▶ What to work on
Where a line below holds the string "part", copy that line.

▶ Exercise input

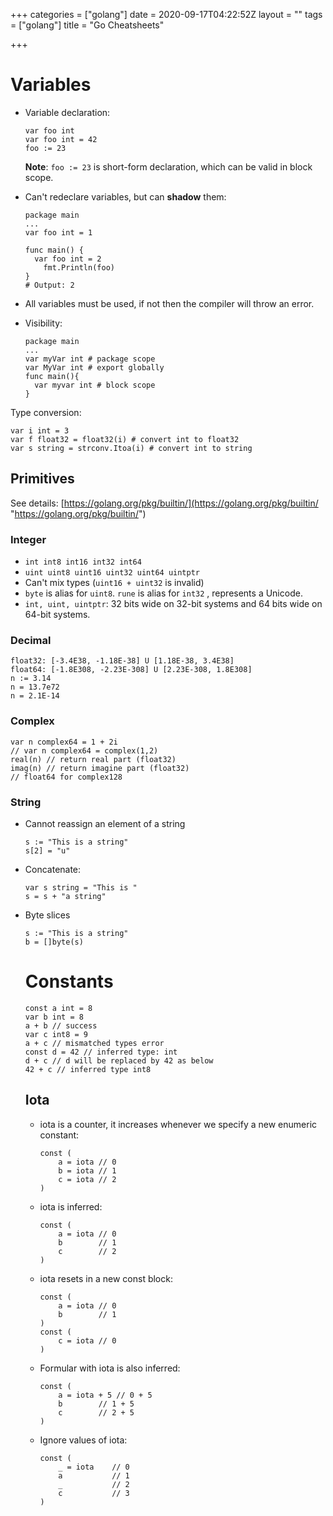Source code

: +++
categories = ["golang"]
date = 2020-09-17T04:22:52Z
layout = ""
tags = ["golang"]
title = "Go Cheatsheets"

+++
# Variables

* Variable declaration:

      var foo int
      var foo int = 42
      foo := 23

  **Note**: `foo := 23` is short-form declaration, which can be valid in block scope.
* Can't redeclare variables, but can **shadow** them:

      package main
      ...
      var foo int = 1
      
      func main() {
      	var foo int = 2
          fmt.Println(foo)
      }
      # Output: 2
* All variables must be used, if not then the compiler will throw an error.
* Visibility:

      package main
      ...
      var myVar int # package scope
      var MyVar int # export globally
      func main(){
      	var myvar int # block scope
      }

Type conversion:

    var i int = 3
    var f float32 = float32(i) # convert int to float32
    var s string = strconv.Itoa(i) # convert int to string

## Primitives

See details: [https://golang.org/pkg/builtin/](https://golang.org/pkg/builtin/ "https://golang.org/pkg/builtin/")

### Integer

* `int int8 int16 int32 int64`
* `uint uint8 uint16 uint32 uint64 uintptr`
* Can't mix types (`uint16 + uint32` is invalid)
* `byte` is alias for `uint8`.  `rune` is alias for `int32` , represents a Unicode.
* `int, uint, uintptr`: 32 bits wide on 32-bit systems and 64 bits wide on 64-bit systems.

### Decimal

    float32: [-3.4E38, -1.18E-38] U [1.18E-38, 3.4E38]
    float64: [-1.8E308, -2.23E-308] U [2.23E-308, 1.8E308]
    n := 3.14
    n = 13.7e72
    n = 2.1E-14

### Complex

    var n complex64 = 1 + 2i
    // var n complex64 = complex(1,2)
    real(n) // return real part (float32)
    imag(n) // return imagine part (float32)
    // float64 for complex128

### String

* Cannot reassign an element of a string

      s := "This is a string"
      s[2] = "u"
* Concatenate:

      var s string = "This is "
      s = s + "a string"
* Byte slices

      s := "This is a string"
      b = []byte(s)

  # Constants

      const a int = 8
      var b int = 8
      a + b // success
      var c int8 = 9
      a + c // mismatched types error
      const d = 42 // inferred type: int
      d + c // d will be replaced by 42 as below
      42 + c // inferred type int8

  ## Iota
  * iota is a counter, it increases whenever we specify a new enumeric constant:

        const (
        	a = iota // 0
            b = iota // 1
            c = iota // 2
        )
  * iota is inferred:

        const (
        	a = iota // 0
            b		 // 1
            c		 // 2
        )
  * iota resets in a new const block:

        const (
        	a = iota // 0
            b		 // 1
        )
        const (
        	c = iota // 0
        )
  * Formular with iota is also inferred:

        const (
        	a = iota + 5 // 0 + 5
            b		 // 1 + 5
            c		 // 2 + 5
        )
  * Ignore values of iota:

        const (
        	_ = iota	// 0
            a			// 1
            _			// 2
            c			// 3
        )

...

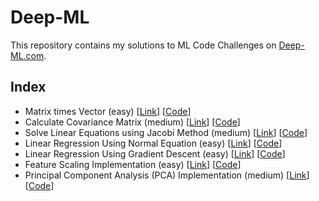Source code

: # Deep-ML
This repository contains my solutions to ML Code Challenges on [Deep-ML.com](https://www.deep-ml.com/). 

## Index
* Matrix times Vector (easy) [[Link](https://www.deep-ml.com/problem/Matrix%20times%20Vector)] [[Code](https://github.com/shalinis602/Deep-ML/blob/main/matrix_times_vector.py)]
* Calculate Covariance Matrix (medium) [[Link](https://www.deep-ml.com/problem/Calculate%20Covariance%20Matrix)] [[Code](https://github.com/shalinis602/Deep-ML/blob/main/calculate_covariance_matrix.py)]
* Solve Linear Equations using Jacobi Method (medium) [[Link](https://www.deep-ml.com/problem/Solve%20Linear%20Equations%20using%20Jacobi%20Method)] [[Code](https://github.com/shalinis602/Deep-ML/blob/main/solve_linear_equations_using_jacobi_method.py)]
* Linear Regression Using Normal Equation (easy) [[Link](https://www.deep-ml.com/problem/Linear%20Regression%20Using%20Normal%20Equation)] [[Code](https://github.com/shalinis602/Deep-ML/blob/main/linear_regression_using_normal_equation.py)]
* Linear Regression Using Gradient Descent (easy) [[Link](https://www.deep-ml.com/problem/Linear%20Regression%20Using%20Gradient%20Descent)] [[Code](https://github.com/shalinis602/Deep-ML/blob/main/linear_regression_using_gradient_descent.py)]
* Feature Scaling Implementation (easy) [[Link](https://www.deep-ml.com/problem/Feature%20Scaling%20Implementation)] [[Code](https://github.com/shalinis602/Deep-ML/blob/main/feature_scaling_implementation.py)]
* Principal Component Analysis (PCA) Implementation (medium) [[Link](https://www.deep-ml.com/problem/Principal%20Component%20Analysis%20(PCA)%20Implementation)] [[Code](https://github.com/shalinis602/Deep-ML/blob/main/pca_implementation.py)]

--

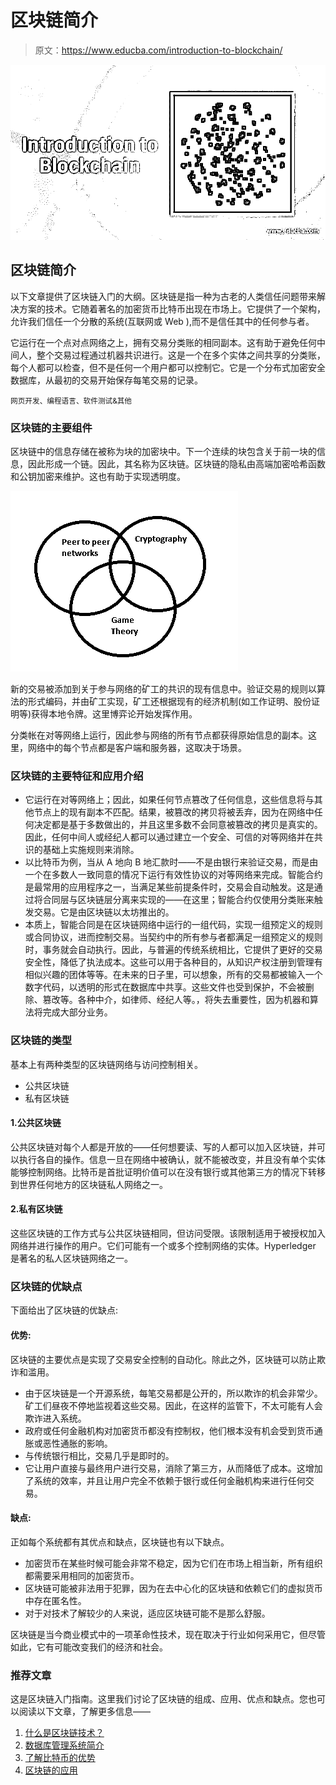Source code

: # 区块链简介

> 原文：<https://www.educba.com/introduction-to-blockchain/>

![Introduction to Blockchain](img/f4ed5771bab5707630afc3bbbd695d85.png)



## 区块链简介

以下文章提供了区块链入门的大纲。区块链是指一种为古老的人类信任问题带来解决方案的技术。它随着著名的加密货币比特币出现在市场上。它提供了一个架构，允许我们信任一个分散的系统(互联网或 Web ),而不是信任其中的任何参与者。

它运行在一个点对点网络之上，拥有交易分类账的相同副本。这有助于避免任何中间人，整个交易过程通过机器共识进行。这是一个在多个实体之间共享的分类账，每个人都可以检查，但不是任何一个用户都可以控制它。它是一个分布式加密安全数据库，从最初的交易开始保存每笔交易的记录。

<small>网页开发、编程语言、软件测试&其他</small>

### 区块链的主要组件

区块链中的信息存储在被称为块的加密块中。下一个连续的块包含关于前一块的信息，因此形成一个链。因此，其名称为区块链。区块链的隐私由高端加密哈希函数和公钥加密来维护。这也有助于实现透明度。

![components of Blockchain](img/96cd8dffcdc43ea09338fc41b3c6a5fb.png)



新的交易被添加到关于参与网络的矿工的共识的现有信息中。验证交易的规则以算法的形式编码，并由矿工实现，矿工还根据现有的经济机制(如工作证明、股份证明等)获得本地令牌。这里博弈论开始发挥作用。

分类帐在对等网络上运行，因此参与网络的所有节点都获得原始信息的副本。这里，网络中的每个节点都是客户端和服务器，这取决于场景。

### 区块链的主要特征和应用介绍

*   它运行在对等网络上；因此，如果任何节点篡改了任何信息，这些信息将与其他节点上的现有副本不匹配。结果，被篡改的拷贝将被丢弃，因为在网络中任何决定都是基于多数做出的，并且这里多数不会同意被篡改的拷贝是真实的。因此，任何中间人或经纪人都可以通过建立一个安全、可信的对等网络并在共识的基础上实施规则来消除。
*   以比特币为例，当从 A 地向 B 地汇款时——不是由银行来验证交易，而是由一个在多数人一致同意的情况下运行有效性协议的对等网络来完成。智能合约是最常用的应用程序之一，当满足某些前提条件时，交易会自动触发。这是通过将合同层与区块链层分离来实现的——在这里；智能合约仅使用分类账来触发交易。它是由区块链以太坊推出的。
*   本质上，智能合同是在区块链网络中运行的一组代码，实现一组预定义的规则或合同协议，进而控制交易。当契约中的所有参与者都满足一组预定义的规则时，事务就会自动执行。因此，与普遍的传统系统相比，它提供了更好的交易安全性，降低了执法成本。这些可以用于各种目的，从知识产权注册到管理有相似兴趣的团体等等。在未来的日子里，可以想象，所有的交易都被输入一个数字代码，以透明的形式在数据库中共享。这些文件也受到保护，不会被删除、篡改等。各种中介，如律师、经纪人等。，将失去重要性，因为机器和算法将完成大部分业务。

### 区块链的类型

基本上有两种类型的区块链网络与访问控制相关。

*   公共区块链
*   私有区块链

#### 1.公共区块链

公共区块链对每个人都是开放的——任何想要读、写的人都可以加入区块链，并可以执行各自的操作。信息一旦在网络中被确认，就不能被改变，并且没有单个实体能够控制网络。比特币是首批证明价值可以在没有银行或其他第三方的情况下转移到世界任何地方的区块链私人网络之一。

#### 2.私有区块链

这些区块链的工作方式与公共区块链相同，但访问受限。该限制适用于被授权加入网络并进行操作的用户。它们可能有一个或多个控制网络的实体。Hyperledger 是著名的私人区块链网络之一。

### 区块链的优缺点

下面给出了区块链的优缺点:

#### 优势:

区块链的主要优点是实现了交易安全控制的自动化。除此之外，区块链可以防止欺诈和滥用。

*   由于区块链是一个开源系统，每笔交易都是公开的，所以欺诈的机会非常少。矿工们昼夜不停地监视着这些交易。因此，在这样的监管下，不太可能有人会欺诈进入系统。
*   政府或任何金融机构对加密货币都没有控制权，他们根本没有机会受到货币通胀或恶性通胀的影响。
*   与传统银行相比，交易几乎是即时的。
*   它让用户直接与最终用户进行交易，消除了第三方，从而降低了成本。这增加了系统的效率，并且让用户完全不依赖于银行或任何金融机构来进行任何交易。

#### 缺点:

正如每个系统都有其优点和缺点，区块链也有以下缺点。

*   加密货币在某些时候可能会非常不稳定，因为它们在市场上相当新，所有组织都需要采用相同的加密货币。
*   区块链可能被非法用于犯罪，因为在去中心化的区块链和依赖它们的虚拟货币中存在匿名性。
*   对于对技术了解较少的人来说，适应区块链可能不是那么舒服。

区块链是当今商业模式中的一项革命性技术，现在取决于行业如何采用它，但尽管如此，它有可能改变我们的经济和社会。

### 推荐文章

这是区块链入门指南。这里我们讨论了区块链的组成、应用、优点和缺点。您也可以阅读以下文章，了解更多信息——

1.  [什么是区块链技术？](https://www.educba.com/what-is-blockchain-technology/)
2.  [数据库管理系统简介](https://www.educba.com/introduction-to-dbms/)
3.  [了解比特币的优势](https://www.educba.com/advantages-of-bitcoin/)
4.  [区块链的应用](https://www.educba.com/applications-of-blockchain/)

▶ Result for this task
    real(n) // return real part (float32)
    imag(n) // return imagine part (float32)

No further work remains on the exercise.